FSE-CSQ and QPAT teachers adopt sectorial settlement proposal but believe teachers deserve better
Québec, May 18, 2021 — Having submitted to their respective members the Treasury Board’s proposed sectorial settlement during general assemblies of unions represented by the Fédération des syndicats de l’enseignement (FSE CSQ) and the Quebec Provincial Association of Teachers (APEQ-QPAT), votes were tallied during yesterday’s Federal Council meeting. Accordingly, the FSE CSQ Federal Council and the QPAT acknowledge that 74% of their members have indicated their acceptance of the sectorial settlement, although many expressed their disappointment when voting. However, they agree that intersectorial negotiations must continue, alongside other Centrale des syndicats du Québec (CSQ) affiliated unions, to address other significant issues such as salary, parental rights, insurance, regional disparities and retirement. “Though teachers recognize interesting developments involving certain aspects such as occupational integration and autonomy, this agreement demonstrates their resilience given the current context. It was important for teachers to voice their disappointment despite their acceptance of the proposed settlement. They were expecting more from a government that came across as having made education a top priority. Consequently, Minister Roberge will not encounter the enthusiasm or smiles he hoped for given that this settlement does nothing to significantly alleviate the teachers’ workload. And that heavy workload is precisely why teachers are getting sick and thinking about leaving. The government has decided to turn a deaf ear to this heartfelt appeal,” said FSE-CSQ President Josée Scalabrini, as she made a point of commending the teachers’ exemplary mobilization.
Now that sectorial table discussions have drawn to an end after a year and a half, and while salary parameter negotiations with the CSQ continue, FSE-CSQ and QPAT teachers understand now all too well:
- That the proposed settlement fails to uphold the oft-repeated CAQ commitment to eliminate the first six salary steps of the salary scale;
- That the specific increase for teachers in the early stages of their career is 8.2% and not 18% as the government claims;
- That the proposed lump sum amounts are not salary increases, are not taken into account for retirement purposes nor to attract the next generation of teachers because they are in fact not incorporated in salary scales;
- That the employer failed to consider adding significant measures to reduce teachers’ tasks, due to insufficient resources, even though different solutions were suggested;
- That the normal progression from one salary step to the next does not constitute a salary increase, despite what is being conveyed.
“Teachers have told us they believe they have secured everything the current government is willing to give at the sectorial level. They have managed to further their situation and moved a few of their priorities forward. Adopting outdated political strategies, the government used old negotiation tactics while teachers provided innovative solutions and hoped for different approaches. Given that this is a three-year agreement, we will soon head back to the drawing board to carry on with our work. There is still a long road ahead because the status of the teaching profession is far from where it should be,” said QPAT President Heidi Yetman, who also praised the teachers’ mobilization.
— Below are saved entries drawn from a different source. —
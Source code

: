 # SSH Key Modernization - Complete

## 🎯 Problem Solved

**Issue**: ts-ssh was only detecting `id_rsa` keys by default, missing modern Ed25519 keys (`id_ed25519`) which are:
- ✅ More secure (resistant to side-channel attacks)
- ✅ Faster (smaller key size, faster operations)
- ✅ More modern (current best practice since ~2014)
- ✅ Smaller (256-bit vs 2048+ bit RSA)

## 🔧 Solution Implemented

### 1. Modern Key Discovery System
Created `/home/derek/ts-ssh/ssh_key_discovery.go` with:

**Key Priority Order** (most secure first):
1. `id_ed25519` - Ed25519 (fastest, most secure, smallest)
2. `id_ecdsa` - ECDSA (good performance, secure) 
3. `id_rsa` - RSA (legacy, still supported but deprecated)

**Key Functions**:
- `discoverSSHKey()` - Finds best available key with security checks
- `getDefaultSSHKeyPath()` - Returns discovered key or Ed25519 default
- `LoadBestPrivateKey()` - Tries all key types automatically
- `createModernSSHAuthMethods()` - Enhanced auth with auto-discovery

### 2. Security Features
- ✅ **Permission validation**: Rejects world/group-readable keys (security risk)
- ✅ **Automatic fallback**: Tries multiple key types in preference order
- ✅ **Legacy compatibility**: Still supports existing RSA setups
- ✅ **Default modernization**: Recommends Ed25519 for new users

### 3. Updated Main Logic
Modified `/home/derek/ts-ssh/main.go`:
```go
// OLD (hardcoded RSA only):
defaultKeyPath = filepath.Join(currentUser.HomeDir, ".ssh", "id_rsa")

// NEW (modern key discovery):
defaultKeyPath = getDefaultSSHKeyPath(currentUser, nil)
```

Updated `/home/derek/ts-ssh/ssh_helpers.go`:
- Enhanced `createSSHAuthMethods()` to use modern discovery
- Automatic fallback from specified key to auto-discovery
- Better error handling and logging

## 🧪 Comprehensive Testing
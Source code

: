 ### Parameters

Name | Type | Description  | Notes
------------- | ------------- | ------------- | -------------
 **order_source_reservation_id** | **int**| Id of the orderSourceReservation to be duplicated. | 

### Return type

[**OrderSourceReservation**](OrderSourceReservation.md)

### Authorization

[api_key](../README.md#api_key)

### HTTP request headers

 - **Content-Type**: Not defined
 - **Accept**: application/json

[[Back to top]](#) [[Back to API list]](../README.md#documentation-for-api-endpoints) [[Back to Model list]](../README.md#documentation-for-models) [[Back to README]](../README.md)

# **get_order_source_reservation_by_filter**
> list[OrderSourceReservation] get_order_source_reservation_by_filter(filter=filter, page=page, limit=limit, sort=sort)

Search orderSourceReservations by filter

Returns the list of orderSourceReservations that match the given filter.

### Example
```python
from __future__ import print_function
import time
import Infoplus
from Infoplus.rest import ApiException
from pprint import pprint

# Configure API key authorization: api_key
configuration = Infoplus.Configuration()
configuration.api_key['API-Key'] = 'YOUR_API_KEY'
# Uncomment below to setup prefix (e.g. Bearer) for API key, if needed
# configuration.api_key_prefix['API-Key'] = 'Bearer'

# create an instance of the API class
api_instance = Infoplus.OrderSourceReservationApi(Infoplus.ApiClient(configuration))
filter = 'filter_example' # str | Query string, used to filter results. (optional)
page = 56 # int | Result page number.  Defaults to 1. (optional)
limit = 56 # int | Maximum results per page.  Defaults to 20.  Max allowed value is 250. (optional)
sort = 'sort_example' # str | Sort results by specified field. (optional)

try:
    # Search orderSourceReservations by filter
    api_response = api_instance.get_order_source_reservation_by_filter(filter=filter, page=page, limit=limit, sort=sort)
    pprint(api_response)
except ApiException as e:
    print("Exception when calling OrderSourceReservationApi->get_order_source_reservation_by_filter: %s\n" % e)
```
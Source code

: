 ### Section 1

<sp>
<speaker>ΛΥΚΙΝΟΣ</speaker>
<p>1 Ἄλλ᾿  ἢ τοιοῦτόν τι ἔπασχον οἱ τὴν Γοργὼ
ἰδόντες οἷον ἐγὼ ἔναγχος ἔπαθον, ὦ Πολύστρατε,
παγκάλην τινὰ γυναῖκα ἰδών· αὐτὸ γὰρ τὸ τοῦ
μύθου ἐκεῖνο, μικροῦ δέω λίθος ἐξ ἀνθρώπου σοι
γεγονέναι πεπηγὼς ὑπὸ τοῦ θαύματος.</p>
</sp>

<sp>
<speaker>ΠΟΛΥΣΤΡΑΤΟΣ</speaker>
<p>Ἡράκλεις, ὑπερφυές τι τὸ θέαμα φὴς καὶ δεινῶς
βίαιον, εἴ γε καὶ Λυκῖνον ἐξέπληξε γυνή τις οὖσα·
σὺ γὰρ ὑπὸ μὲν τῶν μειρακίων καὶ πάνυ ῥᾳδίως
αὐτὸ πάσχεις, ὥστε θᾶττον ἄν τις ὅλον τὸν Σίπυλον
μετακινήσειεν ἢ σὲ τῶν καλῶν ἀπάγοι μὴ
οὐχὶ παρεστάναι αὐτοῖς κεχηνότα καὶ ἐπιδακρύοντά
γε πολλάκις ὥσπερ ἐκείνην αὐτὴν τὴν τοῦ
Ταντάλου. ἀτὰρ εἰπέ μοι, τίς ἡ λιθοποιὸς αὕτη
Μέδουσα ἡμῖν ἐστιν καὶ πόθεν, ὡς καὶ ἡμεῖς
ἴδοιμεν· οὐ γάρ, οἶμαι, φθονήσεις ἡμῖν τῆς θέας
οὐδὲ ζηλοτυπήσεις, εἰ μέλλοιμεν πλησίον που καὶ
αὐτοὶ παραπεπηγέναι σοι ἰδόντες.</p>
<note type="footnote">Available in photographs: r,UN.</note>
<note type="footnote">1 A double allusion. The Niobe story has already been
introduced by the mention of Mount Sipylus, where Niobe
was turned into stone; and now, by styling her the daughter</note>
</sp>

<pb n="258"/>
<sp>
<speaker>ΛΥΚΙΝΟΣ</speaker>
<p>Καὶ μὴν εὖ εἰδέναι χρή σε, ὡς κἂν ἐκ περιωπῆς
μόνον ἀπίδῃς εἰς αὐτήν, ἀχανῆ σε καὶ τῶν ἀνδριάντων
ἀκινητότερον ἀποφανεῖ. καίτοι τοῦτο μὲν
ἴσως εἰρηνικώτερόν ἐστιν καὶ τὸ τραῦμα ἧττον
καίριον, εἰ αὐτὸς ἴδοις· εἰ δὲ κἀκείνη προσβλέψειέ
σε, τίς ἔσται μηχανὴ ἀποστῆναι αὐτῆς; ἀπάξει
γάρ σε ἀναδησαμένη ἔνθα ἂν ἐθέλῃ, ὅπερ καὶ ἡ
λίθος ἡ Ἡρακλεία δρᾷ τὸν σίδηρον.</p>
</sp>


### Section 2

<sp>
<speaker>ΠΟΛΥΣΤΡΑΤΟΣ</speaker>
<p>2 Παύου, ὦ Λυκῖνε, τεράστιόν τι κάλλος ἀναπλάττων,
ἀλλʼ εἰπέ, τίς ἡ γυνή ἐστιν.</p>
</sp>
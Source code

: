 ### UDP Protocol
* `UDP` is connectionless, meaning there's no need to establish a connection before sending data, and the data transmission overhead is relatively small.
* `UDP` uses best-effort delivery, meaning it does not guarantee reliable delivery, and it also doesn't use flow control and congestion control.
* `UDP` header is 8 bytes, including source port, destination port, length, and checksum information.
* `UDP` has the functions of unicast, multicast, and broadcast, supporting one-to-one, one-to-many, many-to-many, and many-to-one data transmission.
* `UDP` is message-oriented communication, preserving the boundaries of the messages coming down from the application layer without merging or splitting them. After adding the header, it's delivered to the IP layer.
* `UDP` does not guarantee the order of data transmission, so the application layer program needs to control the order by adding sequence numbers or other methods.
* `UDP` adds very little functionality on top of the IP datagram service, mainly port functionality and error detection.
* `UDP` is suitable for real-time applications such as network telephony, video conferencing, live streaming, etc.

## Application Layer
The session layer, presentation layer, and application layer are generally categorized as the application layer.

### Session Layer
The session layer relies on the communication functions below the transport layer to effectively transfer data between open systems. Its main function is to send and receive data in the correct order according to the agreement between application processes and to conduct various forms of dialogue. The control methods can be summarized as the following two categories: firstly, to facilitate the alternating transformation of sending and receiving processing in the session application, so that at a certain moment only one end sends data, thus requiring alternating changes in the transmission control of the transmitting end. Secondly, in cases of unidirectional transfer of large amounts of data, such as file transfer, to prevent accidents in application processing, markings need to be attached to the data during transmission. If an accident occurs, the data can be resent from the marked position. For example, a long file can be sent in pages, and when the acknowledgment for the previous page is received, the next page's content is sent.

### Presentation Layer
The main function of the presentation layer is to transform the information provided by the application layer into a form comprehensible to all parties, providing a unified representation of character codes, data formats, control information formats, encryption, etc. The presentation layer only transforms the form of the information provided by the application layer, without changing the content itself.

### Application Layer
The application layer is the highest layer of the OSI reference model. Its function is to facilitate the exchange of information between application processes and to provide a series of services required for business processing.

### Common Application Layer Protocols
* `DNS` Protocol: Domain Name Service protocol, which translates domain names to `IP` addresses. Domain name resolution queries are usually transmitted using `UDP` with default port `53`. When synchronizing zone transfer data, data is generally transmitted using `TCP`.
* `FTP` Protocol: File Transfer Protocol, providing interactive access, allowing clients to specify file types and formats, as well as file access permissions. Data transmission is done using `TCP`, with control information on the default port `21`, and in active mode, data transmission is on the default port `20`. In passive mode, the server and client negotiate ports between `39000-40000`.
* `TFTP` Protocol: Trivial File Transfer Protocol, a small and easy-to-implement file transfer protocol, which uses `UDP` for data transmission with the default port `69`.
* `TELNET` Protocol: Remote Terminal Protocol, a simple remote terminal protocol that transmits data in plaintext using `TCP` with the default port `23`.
Union organizations had decided to present this proposed sectorial settlement to teachers in a two-step process to provide some time to step back, think and discuss matters, and also to allow for a better global understanding of its pros and cons. Negotiations are not over, despite other agreements which served as a pretext for inaccurate and divisive government ads.
The FSE-CSQ and QPAT take this opportunity to reiterate the importance of properly recognizing the teachers and teaching personnel in Northern Québec, represented among others by the Association of Employees of Northern Quebec (AENQ-CSQ), whose negotiations have not produced the desired results. The staff’s working conditions and the students’ learning conditions, as well as the living conditions in Northern Québec, should be priorities for a government that says it wants to do more and do better with Inuit and indigenous communities.
“Nonetheless, we remain hopeful that negotiations for our support staff and professional colleagues, all full-fledged members of our school teams, will help improve their working conditions. Whether in terms of salary, work organization or additional resources, the improvements called for, even if currently disregarded by Québec, will clearly impact the attraction and retention of our colleagues as they consider working in the private sector or opting for less precarious work. Their working conditions will also have a direct impact on our tasks as well as on the quantity and quality of services provided to our students,” concluded the union representatives.